**Task**
Copy out precisely the lines from the start of the data through the line with "<br><br><br>", and keep pictures out of it.

**Input material**
__________________________________________________

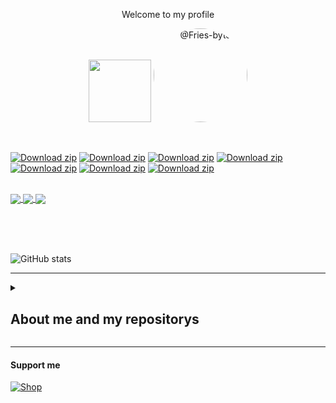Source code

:<p align="center">Welcome to my profile</p>
<p align="center">
  <img src="https://github.com/user-attachments/assets/0ac507f2-0b40-45ff-942a-a19e2e2bb6cf" style="width: 100px;">
  <img src="https://avatars.githubusercontent.com/u/178406918?s=400&u=da6fc850b2e1e72b9cd13c46da19a5b8f16d14ec&v=4" width="150px" style="border-radius: 75px;" alt="@Fries-byte"/>
</p>
<br> 

[![Download zip](	https://img.shields.io/badge/HTML5-E34F26?style=for-the-badge&logo=html5&logoColor=white)](https://google.com)
[![Download zip](	https://img.shields.io/badge/C-00599C?style=for-the-badge&logo=c&logoColor=white)](https://google.com)
[![Download zip](	https://img.shields.io/badge/CSS3-1572B6?style=for-the-badge&logo=css3&logoColor=white)](https://google.com)
[![Download zip](	https://img.shields.io/badge/JavaScript-323330?style=for-the-badge&logo=javascript&logoColor=F7DF1E)](https://google.com)
[![Download zip](	https://img.shields.io/badge/Lua-2C2D72?style=for-the-badge&logo=lua&logoColor=white)](https://google.com)
[![Download zip](	https://img.shields.io/badge/Python-FFD43B?style=for-the-badge&logo=python&logoColor=blue)](https://google.com)
[![Download zip](	https://img.shields.io/badge/TypeScript-007ACC?style=for-the-badge&logo=typescript&logoColor=white)](https://google.com)

<br />

<a href="https://github.com/fries-byte/pistud">
  <img align="center" src="https://github-readme-stats.vercel.app/api/pin/?username=fries-byte&repo=pistud&theme=dark" />
  <img align="center" src="https://github-readme-stats.vercel.app/api/pin/?username=fries-byte&repo=quantum&theme=dark" />
  <img align="center" src="https://github-readme-stats.vercel.app/api/pin/?username=fries-byte&repo=fries-search&theme=dark" />
</a>

<br><br><br>

![GitHub stats](https://github-readme-stats.vercel.app/api?username=fries-byte&show_icons=true&theme=dark)
<hr>


<details>
  <summary><h2>About me and my repositorys</h2></summary>
  
### Fries (Me) <br />
Im a software developer who builds fun and useful projects like Go.js and Svelte+ <br>
I learned programming by [Brocode](https://www.youtube.com/channel/UC4SVo0Ue36XCfOyb5Lh1viQ), his videos are easy to learn <br>
I also build my own programming language PiStud, it might be useful, the reason why i am still building the project is simply because its fun! <br>
also 13 years old

### Fries-Search <br />
• About <br />
ㅤㅤ· Its Free 2 Publish a website on Fries-Search for github websites!
• How it works <br />
ㅤㅤ· When a website has been added the website will update in some time untill a website is added <br />
ㅤㅤ· If you search a word/name/letter that website with the work/name/letter will come up <br />
• Why make this <br />
ㅤㅤ· Because creating a domain is not free on Google for storage reasons <br /><br />

### Go.js <br />
• About <br />
ㅤㅤ· A easy to use tool for coding Go, use simple words to make a Go program<br />
• Why make this <br />
ㅤㅤ· Since go is quite popular and in high demand, i build this to make programming Go easier <br />
• More info <br />
ㅤㅤ· Since its written in JavaScript, you need to use [Node.js](https://nodejs.org). If you dont have a JavaScript compiler, use DevTools <br /><br />

### Svelte+ <br />
• About <br />
ㅤㅤ· Svelte+ is similer to Go.js, i'd recommend reading Go.js > About for the info  <br />
• Why make this <br />
ㅤㅤ· Because i like svelte, sorry for wasting your time ): <br />
• More info (Same as Go.js) <br />
ㅤㅤ· Since its written in JavaScript, you need to use [Node.js](https://nodejs.org). If you dont have a JavaScript compiler, use DevTools <br /><br />
### Quantum <br />
• About <br />
ㅤㅤ· Quantum is a low-level programming language programmed for fun
• Website <br />
ㅤㅤ· The website for Quantum where you can learn, get more info, and program with its build-in compiler!<br />
ㅤㅤ· Site: [Quantum](https://fries-byte.github.io/quantumweb) 
<br /><br />
</details>
<hr>

#### Support me

[![Shop](https://img.shields.io/badge/https://img.shields.io/badge/Patreon-F96854?style=for-the-badge&logo=patreon&logoColor=white)](https://patreon.com/FreshFrenchFries)

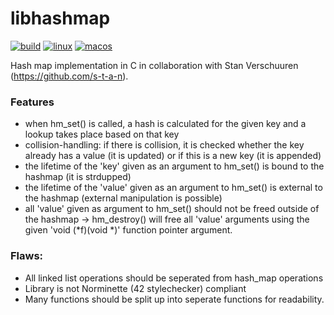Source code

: # libhashmap
[![build](https://github.com/harou24/libhashmap/workflows/Unittests/badge.svg)](https://github.com/harou24/libhashmap/actions?workflow=Unittests)
[![linux](https://github.com/harou24/libhashmap/workflows/Linux/badge.svg)](https://github.com/harou24/libhashmap/actions?workflow=Linux)
[![macos](https://github.com/harou24/libhashmap/workflows/MacOS/badge.svg)](https://github.com/harou24/libhashmap/actions?workflow=MacOS)

Hash map implementation in C in collaboration with Stan Verschuuren (https://github.com/s-t-a-n).

### Features
- when hm_set() is called, a hash is calculated for the given key and a lookup takes place based on that key
- collision-handling: if there is collision, it is checked whether the key already has a value (it is updated) or if this is a new key (it is appended)
- the lifetime of the 'key' given as an argument to  hm_set() is bound to the hashmap (it is strdupped)
- the lifetime of the 'value' given as an argument to hm_set() is external to the hashmap (external manipulation is possible)
- all 'value' given as argument to hm_set() should not be freed outside of the hashmap -> hm_destroy() will free all 'value' arguments using the given 'void (*f)(void *)' function pointer argument.

### Flaws:
- All linked list operations should be seperated from hash_map operations
- Library is not Norminette (42 stylechecker) compliant
- Many functions should be split up into seperate functions for readability.
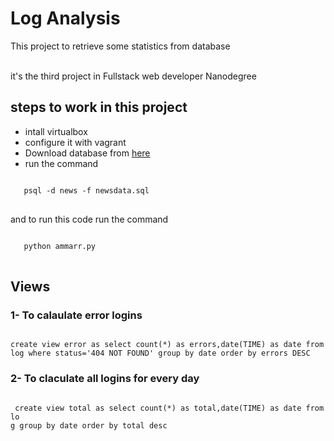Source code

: # Log Analysis


This project to retrieve some statistics from database 

<br>
it's  the  third project in Fullstack web developer Nanodegree
<br>
<h2> steps to work in this project </h2> 
<ul>
<li> intall virtualbox </li>
<li> configure it with vagrant</li>
<li>Download database from <a href="https://d17h27t6h515a5.cloudfront.net/topher/2016/August/57b5f748_newsdata/newsdata.zip"> here</a></li>
<li>run the command
</ul>
<pre>
<code>
   psql -d news -f newsdata.sql
</code>
</pre>
and to run this code run the command
<pre>
<code>
   python ammarr.py
</code>
</pre>
<h2> Views </h2>
<h3> 1- To calaulate error logins </h3>
<pre><code>
create view error as select count(*) as errors,date(TIME) as date from 
log where status='404 NOT FOUND' group by date order by errors DESC
</code></pre>

<h3> 2- To claculate all logins for every day </h3>
<pre><code>
 create view total as select count(*) as total,date(TIME) as date from lo
g group by date order by total desc
</code></pre>

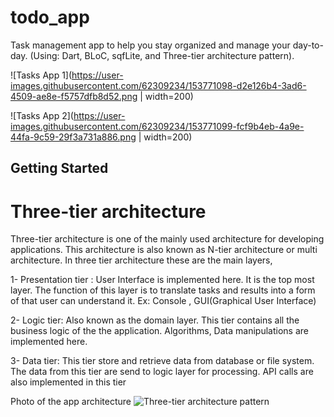 # todo_app

Task management app to help you stay organized and manage your day-to-day. (Using:  Dart, BLoC, sqfLite, and Three-tier architecture pattern).


![Tasks App 1](https://user-images.githubusercontent.com/62309234/153771098-d2e126b4-3ad6-4509-ae8e-f5757dfb8d52.png  | width=200)

![Tasks App 2](https://user-images.githubusercontent.com/62309234/153771099-fcf9b4eb-4a9e-44fa-9c59-29f3a731a886.png  | width=200)

## Getting Started

# Three-tier architecture 
Three-tier architecture is one of the mainly used architecture for developing applications. This architecture is also known as N-tier architecture or multi architecture.
In three tier architecture these are the main layers,

1- Presentation tier : User Interface is implemented here. It is the top most layer. The function of this layer is to translate tasks and results into a form of that user can understand it. Ex: Console , GUI(Graphical User Interface)

2- Logic tier: Also known as the domain layer. This tier contains all the business logic of the the application. Algorithms, Data manipulations are implemented here.

3- Data tier: This tier store and retrieve data from database or file system. The data from this tier are send to logic layer for processing. API calls are also implemented in this tier

Photo of the app architecture
![Three-tier architecture pattern](https://user-images.githubusercontent.com/62309234/153771007-db7c2c89-3bd0-423d-b64a-6fba2387a431.png)

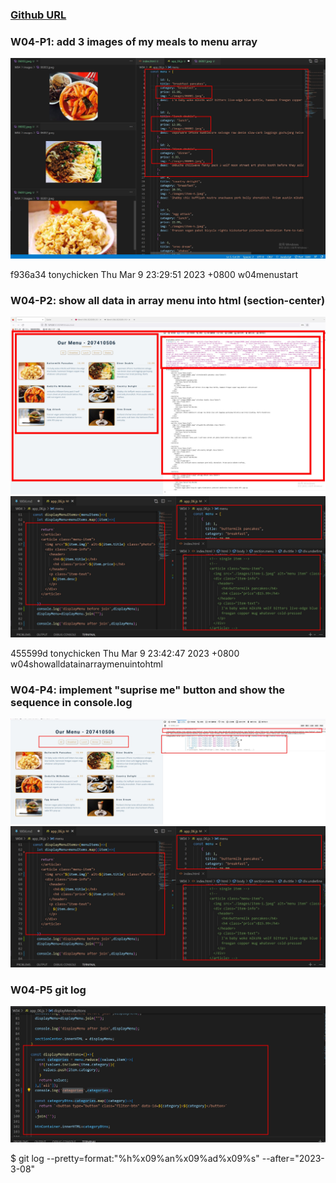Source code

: ### [Github URL](https://github.com/tonychicken/JavaScriptPractice.git)

### W04-P1: add 3 images of my meals to menu array
![P1.png](/MD/W04/P1.jpg)

f936a34 tonychicken     Thu Mar 9 23:29:51 2023 +0800   w04menustart

### W04-P2: show all data in array menu into html (section-center)

![P2.png](/MD/W04/P2.jpg)
![P3.png](/MD/W04/P3.jpg)

455599d tonychicken     Thu Mar 9 23:42:47 2023 +0800   w04showalldatainarraymenuintohtml

### W04-P4: implement "suprise me" button and show the sequence in console.log
![P4.png](/MD/W04/P4.jpg)
![P5.png](/MD/W04/P3.jpg)

### W04-P5 git log
![P5.png](/MD/W04/P5.jpg)



$ git log --pretty=format:"%h%x09%an%x09%ad%x09%s" --after="2023-3-08"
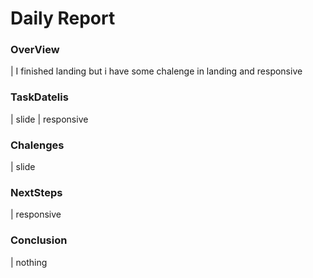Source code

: # Daily Report

### OverView

| I finished landing but i have some chalenge in landing and responsive

### TaskDatelis
| slide
| responsive

### Chalenges 

| slide

### NextSteps

| responsive

### Conclusion
| nothing 
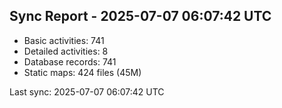 ## Sync Report - 2025-07-07 06:07:42 UTC

- Basic activities: 741
- Detailed activities: 8
- Database records: 741
- Static maps: 424 files (45M)

Last sync: 2025-07-07 06:07:42 UTC
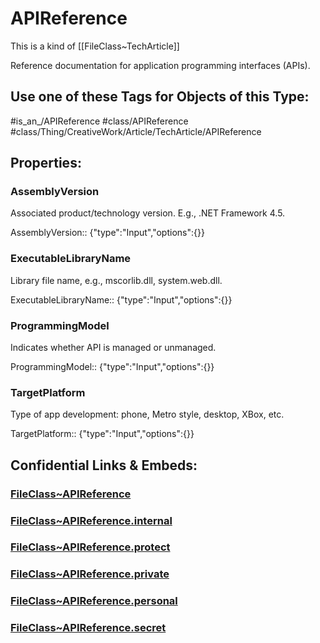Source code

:﻿---
limit: 9
mapWithTag: true
excludes: 
icon: link-2
version: "2.0"
tagNames:
  - class/APIReference
  - class/Thing/CreativeWork/Article/TechArticle/APIReference
  - is_an_/APIReference
  - schema-org/APIReference
tags:
  - class/FileClass
  - class/APIReference
  - "#is_an_/APIReference"
  - class/Thing/CreativeWork/Article/TechArticle/APIReference
extends: FileClass~Thing/FileClass~CreativeWork/FileClass~Article/FileClass~TechArticle
fields:
  - id: gc2stb
    name: AssemblyVersion
    options: {}
    type: Input
    path: ""
  - id: DouyNC
    name: ExecutableLibraryName
    options: {}
    type: Input
    path: ""
  - id: xve11U
    name: ProgrammingModel
    options: {}
    type: Input
    path: ""
  - id: AhxkQ0
    name: TargetPlatform
    options: {}
    type: Input
    path: ""
---

# APIReference
This is a kind of [[FileClass~TechArticle]]

Reference documentation for application programming interfaces (APIs).


## Use one of these Tags for Objects of this Type:

#is_an_/APIReference
#class/APIReference
#class/Thing/CreativeWork/Article/TechArticle/APIReference

## Properties:

### AssemblyVersion
Associated product/technology version. E.g., .NET Framework 4.5.

AssemblyVersion:: {"type":"Input","options":{}}

### ExecutableLibraryName
Library file name, e.g., mscorlib.dll, system.web.dll.

ExecutableLibraryName:: {"type":"Input","options":{}}

### ProgrammingModel
Indicates whether API is managed or unmanaged.

ProgrammingModel:: {"type":"Input","options":{}}

### TargetPlatform
Type of app development: phone, Metro style, desktop, XBox, etc.

TargetPlatform:: {"type":"Input","options":{}}



## Confidential Links & Embeds: 

### [FileClass~APIReference](/_public/fileClass/FileClass~Thing/FileClass~CreativeWork/FileClass~Article/FileClass~TechArticle/FileClass~APIReference.md) 

### [FileClass~APIReference.internal](/_internal/fileClass/FileClass~Thing/FileClass~CreativeWork/FileClass~Article/FileClass~TechArticle/FileClass~APIReference.internal.md) 

### [FileClass~APIReference.protect](/_protect/fileClass/FileClass~Thing/FileClass~CreativeWork/FileClass~Article/FileClass~TechArticle/FileClass~APIReference.protect.md) 

### [FileClass~APIReference.private](/_private/fileClass/FileClass~Thing/FileClass~CreativeWork/FileClass~Article/FileClass~TechArticle/FileClass~APIReference.private.md) 

### [FileClass~APIReference.personal](/_personal/fileClass/FileClass~Thing/FileClass~CreativeWork/FileClass~Article/FileClass~TechArticle/FileClass~APIReference.personal.md) 

### [FileClass~APIReference.secret](/_secret/fileClass/FileClass~Thing/FileClass~CreativeWork/FileClass~Article/FileClass~TechArticle/FileClass~APIReference.secret.md)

__________________________________________________

**Your solution**
Source code

:<p align="center">Welcome to my profile</p>
<p align="center">
  <img src="https://github.com/user-attachments/assets/0ac507f2-0b40-45ff-942a-a19e2e2bb6cf" style="width: 100px;">
  <img src="https://avatars.githubusercontent.com/u/178406918?s=400&u=da6fc850b2e1e72b9cd13c46da19a5b8f16d14ec&v=4" width="150px" style="border-radius: 75px;" alt="@Fries-byte"/>
</p>
<br> 

[![Download zip](	https://img.shields.io/badge/HTML5-E34F26?style=for-the-badge&logo=html5&logoColor=white)](https://google.com)
[![Download zip](	https://img.shields.io/badge/C-00599C?style=for-the-badge&logo=c&logoColor=white)](https://google.com)
[![Download zip](	https://img.shields.io/badge/CSS3-1572B6?style=for-the-badge&logo=css3&logoColor=white)](https://google.com)
[![Download zip](	https://img.shields.io/badge/JavaScript-323330?style=for-the-badge&logo=javascript&logoColor=F7DF1E)](https://google.com)
[![Download zip](	https://img.shields.io/badge/Lua-2C2D72?style=for-the-badge&logo=lua&logoColor=white)](https://google.com)
[![Download zip](	https://img.shields.io/badge/Python-FFD43B?style=for-the-badge&logo=python&logoColor=blue)](https://google.com)
[![Download zip](	https://img.shields.io/badge/TypeScript-007ACC?style=for-the-badge&logo=typescript&logoColor=white)](https://google.com)

<br />

<a href="https://github.com/fries-byte/pistud">
  <img align="center" src="https://github-readme-stats.vercel.app/api/pin/?username=fries-byte&repo=pistud&theme=dark" />
  <img align="center" src="https://github-readme-stats.vercel.app/api/pin/?username=fries-byte&repo=quantum&theme=dark" />
  <img align="center" src="https://github-readme-stats.vercel.app/api/pin/?username=fries-byte&repo=fries-search&theme=dark" />
</a>

<br><br><br>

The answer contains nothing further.